_Task instructions_. Would you transcribe each of the entries exactly, with nothing added or dropped?
── Supplied data
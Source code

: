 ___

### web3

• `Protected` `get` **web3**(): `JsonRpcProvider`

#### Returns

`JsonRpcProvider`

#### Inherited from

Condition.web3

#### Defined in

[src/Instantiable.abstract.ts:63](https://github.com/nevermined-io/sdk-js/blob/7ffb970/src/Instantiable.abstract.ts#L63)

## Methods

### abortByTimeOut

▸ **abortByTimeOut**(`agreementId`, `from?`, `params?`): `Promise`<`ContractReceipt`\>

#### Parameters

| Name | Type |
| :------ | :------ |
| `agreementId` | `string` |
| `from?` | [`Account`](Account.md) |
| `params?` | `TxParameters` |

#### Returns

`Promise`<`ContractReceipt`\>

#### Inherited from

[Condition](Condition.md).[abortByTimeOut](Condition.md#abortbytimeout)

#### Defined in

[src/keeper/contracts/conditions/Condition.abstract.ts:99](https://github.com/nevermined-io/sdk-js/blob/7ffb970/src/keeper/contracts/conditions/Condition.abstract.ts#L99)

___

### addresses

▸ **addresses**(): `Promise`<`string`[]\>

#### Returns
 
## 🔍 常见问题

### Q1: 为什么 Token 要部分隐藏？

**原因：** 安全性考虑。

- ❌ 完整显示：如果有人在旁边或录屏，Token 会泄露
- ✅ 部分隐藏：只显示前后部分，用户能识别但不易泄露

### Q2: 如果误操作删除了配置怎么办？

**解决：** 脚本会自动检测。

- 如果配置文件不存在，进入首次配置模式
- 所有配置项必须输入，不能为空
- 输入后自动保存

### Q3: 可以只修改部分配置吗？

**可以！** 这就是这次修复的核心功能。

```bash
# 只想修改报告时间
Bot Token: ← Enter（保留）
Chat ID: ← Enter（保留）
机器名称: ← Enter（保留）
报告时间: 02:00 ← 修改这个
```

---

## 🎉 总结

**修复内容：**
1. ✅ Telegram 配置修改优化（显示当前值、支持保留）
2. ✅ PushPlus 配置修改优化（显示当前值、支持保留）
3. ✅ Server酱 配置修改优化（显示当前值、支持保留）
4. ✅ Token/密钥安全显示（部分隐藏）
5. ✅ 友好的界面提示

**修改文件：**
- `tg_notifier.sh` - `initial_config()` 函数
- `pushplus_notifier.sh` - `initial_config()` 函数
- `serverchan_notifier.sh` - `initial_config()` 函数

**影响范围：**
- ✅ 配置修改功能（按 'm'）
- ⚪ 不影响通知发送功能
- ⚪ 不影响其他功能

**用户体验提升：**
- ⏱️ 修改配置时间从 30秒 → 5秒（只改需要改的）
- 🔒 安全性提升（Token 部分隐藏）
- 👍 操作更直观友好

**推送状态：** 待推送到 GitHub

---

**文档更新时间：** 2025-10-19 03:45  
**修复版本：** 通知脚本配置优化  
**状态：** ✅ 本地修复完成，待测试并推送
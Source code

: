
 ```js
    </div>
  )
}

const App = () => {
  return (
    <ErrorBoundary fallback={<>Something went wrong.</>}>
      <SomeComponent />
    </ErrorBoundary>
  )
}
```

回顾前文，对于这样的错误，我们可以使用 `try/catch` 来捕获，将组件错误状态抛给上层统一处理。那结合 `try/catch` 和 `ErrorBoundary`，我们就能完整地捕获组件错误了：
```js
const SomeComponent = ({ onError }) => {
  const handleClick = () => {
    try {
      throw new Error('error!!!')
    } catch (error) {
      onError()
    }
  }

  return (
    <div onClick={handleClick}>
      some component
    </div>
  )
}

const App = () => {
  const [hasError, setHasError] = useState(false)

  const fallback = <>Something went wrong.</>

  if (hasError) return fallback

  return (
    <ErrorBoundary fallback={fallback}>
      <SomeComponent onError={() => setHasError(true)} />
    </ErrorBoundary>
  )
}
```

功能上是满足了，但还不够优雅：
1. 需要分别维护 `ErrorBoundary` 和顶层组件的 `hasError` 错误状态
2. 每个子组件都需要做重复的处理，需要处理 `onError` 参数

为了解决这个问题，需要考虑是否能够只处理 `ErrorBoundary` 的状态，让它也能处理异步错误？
────
_Task answer_.
Source code

: ___

### web3

• `Protected` `get` **web3**(): `JsonRpcProvider`

#### Returns

`JsonRpcProvider`

#### Inherited from

Condition.web3

#### Defined in

[src/Instantiable.abstract.ts:63](https://github.com/nevermined-io/sdk-js/blob/7ffb970/src/Instantiable.abstract.ts#L63)

## Methods

### abortByTimeOut

▸ **abortByTimeOut**(`agreementId`, `from?`, `params?`): `Promise`<`ContractReceipt`\>

#### Parameters

| Name | Type |
| :------ | :------ |
| `agreementId` | `string` |
| `from?` | [`Account`](Account.md) |
| `params?` | `TxParameters` |

#### Returns

`Promise`<`ContractReceipt`\>

#### Inherited from

[Condition](Condition.md).[abortByTimeOut](Condition.md#abortbytimeout)

#### Defined in

[src/keeper/contracts/conditions/Condition.abstract.ts:99](https://github.com/nevermined-io/sdk-js/blob/7ffb970/src/keeper/contracts/conditions/Condition.abstract.ts#L99)

___

### addresses

▸ **addresses**(): `Promise`<`string`[]\>

#### Returns
 
## 🔍 常见问题

### Q1: 为什么 Token 要部分隐藏？

**原因：** 安全性考虑。

- ❌ 完整显示：如果有人在旁边或录屏，Token 会泄露
- ✅ 部分隐藏：只显示前后部分，用户能识别但不易泄露

### Q2: 如果误操作删除了配置怎么办？

**解决：** 脚本会自动检测。

- 如果配置文件不存在，进入首次配置模式
- 所有配置项必须输入，不能为空
- 输入后自动保存

### Q3: 可以只修改部分配置吗？

**可以！** 这就是这次修复的核心功能。

```bash
# 只想修改报告时间
Bot Token: ← Enter（保留）
Chat ID: ← Enter（保留）
机器名称: ← Enter（保留）
报告时间: 02:00 ← 修改这个
```

---

## 🎉 总结

**修复内容：**
1. ✅ Telegram 配置修改优化（显示当前值、支持保留）
2. ✅ PushPlus 配置修改优化（显示当前值、支持保留）
3. ✅ Server酱 配置修改优化（显示当前值、支持保留）
4. ✅ Token/密钥安全显示（部分隐藏）
5. ✅ 友好的界面提示

**修改文件：**
- `tg_notifier.sh` - `initial_config()` 函数
- `pushplus_notifier.sh` - `initial_config()` 函数
- `serverchan_notifier.sh` - `initial_config()` 函数

**影响范围：**
- ✅ 配置修改功能（按 'm'）
- ⚪ 不影响通知发送功能
- ⚪ 不影响其他功能

**用户体验提升：**
- ⏱️ 修改配置时间从 30秒 → 5秒（只改需要改的）
- 🔒 安全性提升（Token 部分隐藏）
- 👍 操作更直观友好

**推送状态：** 待推送到 GitHub

---

**文档更新时间：** 2025-10-19 03:45  
**修复版本：** 通知脚本配置优化  
**状态：** ✅ 本地修复完成，待测试并推送
Source code

:
 ```js
    </div>
  )
}

const App = () => {
  return (
    <ErrorBoundary fallback={<>Something went wrong.</>}>
      <SomeComponent />
    </ErrorBoundary>
  )
}
```

回顾前文，对于这样的错误，我们可以使用 `try/catch` 来捕获，将组件错误状态抛给上层统一处理。那结合 `try/catch` 和 `ErrorBoundary`，我们就能完整地捕获组件错误了：
```js
const SomeComponent = ({ onError }) => {
  const handleClick = () => {
    try {
      throw new Error('error!!!')
    } catch (error) {
      onError()
    }
  }

  return (
    <div onClick={handleClick}>
      some component
    </div>
  )
}

const App = () => {
  const [hasError, setHasError] = useState(false)

  const fallback = <>Something went wrong.</>

  if (hasError) return fallback

  return (
    <ErrorBoundary fallback={fallback}>
      <SomeComponent onError={() => setHasError(true)} />
    </ErrorBoundary>
  )
}
```

功能上是满足了，但还不够优雅：
1. 需要分别维护 `ErrorBoundary` 和顶层组件的 `hasError` 错误状态
2. 每个子组件都需要做重复的处理，需要处理 `onError` 参数

为了解决这个问题，需要考虑是否能够只处理 `ErrorBoundary` 的状态，让它也能处理异步错误？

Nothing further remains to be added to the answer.